The copy has to match the records word for word and include no pictures.

EXTRACTED RECORDS:
================

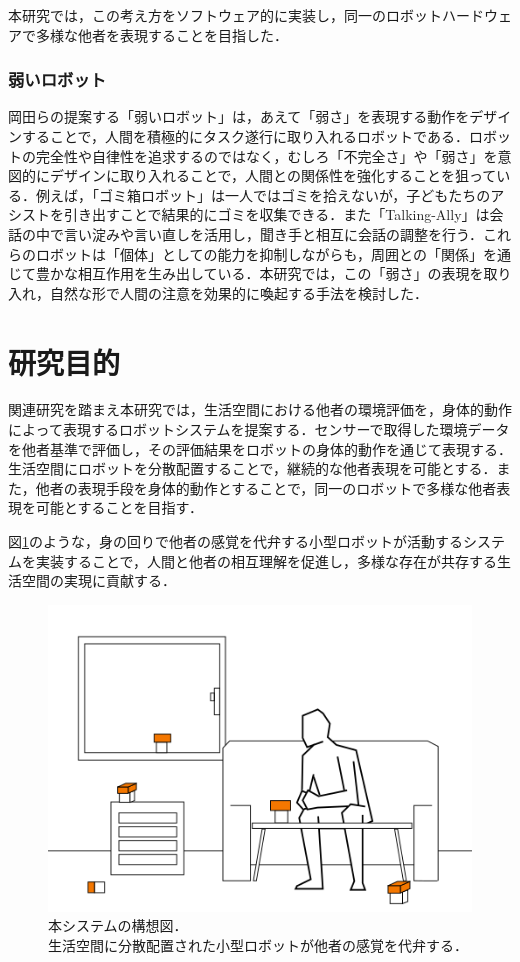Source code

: \documentclass{cuxarticle}
\begin{document}
本研究では，この考え方をソフトウェア的に実装し，同一のロボットハードウェアで多様な他者を表現することを目指した．

\subsubsection{弱いロボット}
岡田らの提案する「弱いロボット」\cite{岡田-2017-弱いロボ}は，あえて「弱さ」を表現する動作をデザインすることで，人間を積極的にタスク遂行に取り入れるロボットである．ロボットの完全性や自律性を追求するのではなく，むしろ「不完全さ」や「弱さ」を意図的にデザインに取り入れることで，人間との関係性を強化することを狙っている．例えば，「ゴミ箱ロボット」\cite{岡田美智男-2012-ゴミ箱ロ}は一人ではゴミを拾えないが，子どもたちのアシストを引き出すことで結果的にゴミを収集できる．また「Talking-Ally」\cite{岡田美智男-2012-ゴミ箱ロ}は会話の中で言い淀みや言い直しを活用し，聞き手と相互に会話の調整を行う．これらのロボットは「個体」としての能力を抑制しながらも，周囲との「関係」を通じて豊かな相互作用を生み出している．本研究では，この「弱さ」の表現を取り入れ，自然な形で人間の注意を効果的に喚起する手法を検討した．

\section{研究目的}
関連研究を踏まえ本研究では，生活空間における他者の環境評価を，身体的動作によって表現するロボットシステムを提案する．センサーで取得した環境データを他者基準で評価し，その評価結果をロボットの身体的動作を通じて表現する．生活空間にロボットを分散配置することで，継続的な他者表現を可能とする．また，他者の表現手段を身体的動作とすることで，同一のロボットで多様な他者表現を可能とすることを目指す．

図\ref{fig:system-concept}のような，身の回りで他者の感覚を代弁する小型ロボットが活動するシステムを実装することで，人間と他者の相互理解を促進し，多様な存在が共存する生活空間の実現に貢献する．

\begin{figure}[h]
  \centering
  \includegraphics[keepaspectratio,height=0.2\textheight]{resources/robot-in-house.png}
  \caption[short]{本システムの構想図．\\生活空間に分散配置された小型ロボットが他者の感覚を代弁する．}
  \label{fig:system-concept}
\end{figure}
\end{document}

================

RESPONSE FOR THIS EXERCISE:
Source code

: \documentclass{cuxarticle}
\begin{document}
本研究では，この考え方をソフトウェア的に実装し，同一のロボットハードウェアで多様な他者を表現することを目指した．

\subsubsection{弱いロボット}
岡田らの提案する「弱いロボット」\cite{岡田-2017-弱いロボ}は，あえて「弱さ」を表現する動作をデザインすることで，人間を積極的にタスク遂行に取り入れるロボットである．ロボットの完全性や自律性を追求するのではなく，むしろ「不完全さ」や「弱さ」を意図的にデザインに取り入れることで，人間との関係性を強化することを狙っている．例えば，「ゴミ箱ロボット」\cite{岡田美智男-2012-ゴミ箱ロ}は一人ではゴミを拾えないが，子どもたちのアシストを引き出すことで結果的にゴミを収集できる．また「Talking-Ally」\cite{岡田美智男-2012-ゴミ箱ロ}は会話の中で言い淀みや言い直しを活用し，聞き手と相互に会話の調整を行う．これらのロボットは「個体」としての能力を抑制しながらも，周囲との「関係」を通じて豊かな相互作用を生み出している．本研究では，この「弱さ」の表現を取り入れ，自然な形で人間の注意を効果的に喚起する手法を検討した．

\section{研究目的}
関連研究を踏まえ本研究では，生活空間における他者の環境評価を，身体的動作によって表現するロボットシステムを提案する．センサーで取得した環境データを他者基準で評価し，その評価結果をロボットの身体的動作を通じて表現する．生活空間にロボットを分散配置することで，継続的な他者表現を可能とする．また，他者の表現手段を身体的動作とすることで，同一のロボットで多様な他者表現を可能とすることを目指す．

図\ref{fig:system-concept}のような，身の回りで他者の感覚を代弁する小型ロボットが活動するシステムを実装することで，人間と他者の相互理解を促進し，多様な存在が共存する生活空間の実現に貢献する．

\begin{figure}[h]
  \centering
  \includegraphics[keepaspectratio,height=0.2\textheight]{resources/robot-in-house.png}
  \caption[short]{本システムの構想図．\\生活空間に分散配置された小型ロボットが他者の感覚を代弁する．}
  \label{fig:system-concept}
\end{figure}
\end{document}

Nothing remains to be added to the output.